Ugh. Not sure if I am more mad or more embarrassed.

I have been sick and tomorrow is husband's birthday and we are having guests, so my mom offered to come tidy up the kitchen/bathroom today while I was at work. That is nice of her.

Well when I got home not only did she tidy the kitchen but she took it upon herself to go into our closed bedroom and clean it, and do all our laundry...

#1. Our sex toys were hidden behind/under the bed. Yeah she cleaned there too and stacked neatly. :surprise:

#2. She washed ALL our laundry including all my expensive lingerie and dress clothes (including some I just bought). Which were not only personal but they were all hand wash only. She washed them with dirty jeans, towels, and shoes!?!? AND dried them.

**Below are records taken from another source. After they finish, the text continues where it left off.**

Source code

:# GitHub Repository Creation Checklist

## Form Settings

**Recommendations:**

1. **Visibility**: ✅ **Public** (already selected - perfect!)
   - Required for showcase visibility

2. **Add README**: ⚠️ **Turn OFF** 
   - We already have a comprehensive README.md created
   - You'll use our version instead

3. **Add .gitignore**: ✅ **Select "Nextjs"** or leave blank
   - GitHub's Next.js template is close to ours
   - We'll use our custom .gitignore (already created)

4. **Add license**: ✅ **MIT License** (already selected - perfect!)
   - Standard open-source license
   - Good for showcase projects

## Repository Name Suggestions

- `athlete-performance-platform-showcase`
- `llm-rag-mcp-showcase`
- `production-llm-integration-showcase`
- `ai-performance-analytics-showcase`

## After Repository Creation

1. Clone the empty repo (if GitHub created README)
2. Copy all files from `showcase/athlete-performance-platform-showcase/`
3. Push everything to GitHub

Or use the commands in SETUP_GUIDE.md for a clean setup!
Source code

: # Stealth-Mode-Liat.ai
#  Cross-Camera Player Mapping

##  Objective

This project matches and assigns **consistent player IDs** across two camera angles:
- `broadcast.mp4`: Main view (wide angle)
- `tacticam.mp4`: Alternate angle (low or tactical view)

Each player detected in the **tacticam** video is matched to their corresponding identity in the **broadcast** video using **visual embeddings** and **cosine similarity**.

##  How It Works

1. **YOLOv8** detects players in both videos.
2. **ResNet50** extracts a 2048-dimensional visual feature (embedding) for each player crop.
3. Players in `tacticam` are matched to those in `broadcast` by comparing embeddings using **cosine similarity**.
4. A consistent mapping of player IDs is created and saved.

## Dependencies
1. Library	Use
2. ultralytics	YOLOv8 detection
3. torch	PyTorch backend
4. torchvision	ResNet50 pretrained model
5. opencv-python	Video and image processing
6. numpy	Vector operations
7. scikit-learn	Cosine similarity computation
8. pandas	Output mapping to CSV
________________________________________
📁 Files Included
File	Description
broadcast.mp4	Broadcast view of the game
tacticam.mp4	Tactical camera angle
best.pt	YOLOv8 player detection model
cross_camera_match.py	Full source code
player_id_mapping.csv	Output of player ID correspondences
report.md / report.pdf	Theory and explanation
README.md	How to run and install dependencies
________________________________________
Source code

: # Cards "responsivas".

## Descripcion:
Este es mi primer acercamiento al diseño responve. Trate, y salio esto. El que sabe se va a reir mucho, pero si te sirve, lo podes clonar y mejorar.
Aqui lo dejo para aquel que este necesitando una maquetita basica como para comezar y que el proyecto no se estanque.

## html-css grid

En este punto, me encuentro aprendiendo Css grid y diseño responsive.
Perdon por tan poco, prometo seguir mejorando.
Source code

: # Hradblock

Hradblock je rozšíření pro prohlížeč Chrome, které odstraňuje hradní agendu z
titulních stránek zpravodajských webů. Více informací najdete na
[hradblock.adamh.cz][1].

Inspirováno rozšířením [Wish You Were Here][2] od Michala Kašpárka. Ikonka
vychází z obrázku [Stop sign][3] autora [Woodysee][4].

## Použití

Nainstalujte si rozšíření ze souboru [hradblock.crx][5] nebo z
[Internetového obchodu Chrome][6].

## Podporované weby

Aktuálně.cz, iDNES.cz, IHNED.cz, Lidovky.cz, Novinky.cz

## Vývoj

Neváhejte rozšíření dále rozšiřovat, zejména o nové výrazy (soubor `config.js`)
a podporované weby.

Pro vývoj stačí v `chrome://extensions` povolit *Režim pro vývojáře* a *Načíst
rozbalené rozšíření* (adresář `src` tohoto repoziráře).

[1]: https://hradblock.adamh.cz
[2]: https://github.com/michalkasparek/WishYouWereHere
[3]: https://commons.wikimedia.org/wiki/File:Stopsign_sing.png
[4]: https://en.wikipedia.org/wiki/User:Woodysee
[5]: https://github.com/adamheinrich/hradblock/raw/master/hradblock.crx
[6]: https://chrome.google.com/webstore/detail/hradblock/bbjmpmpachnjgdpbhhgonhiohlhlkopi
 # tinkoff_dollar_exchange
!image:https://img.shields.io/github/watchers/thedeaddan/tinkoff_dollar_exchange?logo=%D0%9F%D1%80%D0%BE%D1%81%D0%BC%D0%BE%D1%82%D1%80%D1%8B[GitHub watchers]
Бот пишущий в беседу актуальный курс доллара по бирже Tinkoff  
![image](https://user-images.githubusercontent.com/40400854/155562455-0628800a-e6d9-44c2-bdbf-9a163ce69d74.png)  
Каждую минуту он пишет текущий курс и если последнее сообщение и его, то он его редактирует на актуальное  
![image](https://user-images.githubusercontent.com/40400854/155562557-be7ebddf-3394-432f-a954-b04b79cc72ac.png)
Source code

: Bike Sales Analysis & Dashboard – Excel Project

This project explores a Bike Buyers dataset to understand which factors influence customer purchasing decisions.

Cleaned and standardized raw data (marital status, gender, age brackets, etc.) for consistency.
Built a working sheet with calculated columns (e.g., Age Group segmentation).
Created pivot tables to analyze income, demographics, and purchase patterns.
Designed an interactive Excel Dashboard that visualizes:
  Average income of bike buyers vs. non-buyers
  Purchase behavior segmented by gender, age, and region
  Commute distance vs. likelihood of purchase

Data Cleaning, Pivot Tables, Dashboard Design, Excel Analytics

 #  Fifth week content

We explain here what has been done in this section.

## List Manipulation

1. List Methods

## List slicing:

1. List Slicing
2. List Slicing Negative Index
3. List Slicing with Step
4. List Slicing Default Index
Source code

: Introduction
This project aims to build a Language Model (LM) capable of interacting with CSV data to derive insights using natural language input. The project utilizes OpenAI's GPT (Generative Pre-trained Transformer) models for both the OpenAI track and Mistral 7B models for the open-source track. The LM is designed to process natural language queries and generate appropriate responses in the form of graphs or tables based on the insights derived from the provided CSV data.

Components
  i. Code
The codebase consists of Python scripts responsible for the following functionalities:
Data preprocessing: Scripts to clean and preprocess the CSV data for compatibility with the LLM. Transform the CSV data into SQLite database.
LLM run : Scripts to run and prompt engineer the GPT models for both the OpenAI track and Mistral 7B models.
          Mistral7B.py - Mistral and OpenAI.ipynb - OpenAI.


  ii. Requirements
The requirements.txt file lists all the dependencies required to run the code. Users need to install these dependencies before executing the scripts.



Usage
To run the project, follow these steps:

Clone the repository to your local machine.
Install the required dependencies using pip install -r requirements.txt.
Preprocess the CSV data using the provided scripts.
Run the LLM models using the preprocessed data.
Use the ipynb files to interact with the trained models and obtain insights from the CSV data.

WTH!? I'm pretty sure some stuff is ruined.  

When I told her that was improper for her to go into our personal space, and wash my delicates which I am super careful about she starts complaining about how dare I say something when she cleaned my house. :banghead:

Ugh. Now I am ticked about my clothes, and also skeeved out that my super conservative mother saw all my sexy time things.  Not that I am super shy, but I feel like she crossed too far over the line. My bedroom is my personal private space, and she just digs through everything. 

Yesterday I woke up to father-in-law fixing something... I'm glad they want to help, but the lack of privacy is getting ridiculous. Oh course when I say anything I'm the jerk because they are just being helpful. It's both sides of the family... All the time. We've been married for over 5 years, and have fought this fight many times but it never gets anywhere. UGH. Just having a bad day and wanting a rant. Anyone else have have family that doesn't respect your privacy?


----------



## Diana7 (Apr 19, 2016)

I think you are very blessed to have parents who help you out when you are ill. I would have loved that. If you don't want them to help then just say no next time and do it yourself.


----------



## RandomDude (Dec 18, 2010)

TheCuriousWife said:


> Ugh. Not sure if I am more mad or more embarrassed.
> 
> I have been sick and tomorrow is husband's birthday and we are having guests, so my mom offered to come tidy up the kitchen/bathroom today while I was at work. That is nice of her.
> 
> ...


 :rofl: Sorry but... omg lol



> #2. She washed ALL our laundry including all my expensive lingerie and dress clothes (including some I just bought). Which were not only personal but they were all hand wash only. She washed them with dirty jeans, towels, and shoes!?!? AND dried them. WTH!? I'm pretty sure some stuff is ruined.
> 
> When I told her that was improper for her to go into our personal space, and wash my delicates which I am super careful about she starts complaining about how dare I say something when she cleaned my house. :banghead:
> 
> ...


I would start the conversation with appreciation, thanking her for the housework, and gently telling her your requirements of personal space. If you don't speak up about your boundaries it's going to happen again, and again, and again. Not to mention you're going to be ticked off each time and when you finally explode you may ruin your relations with them for quite some time.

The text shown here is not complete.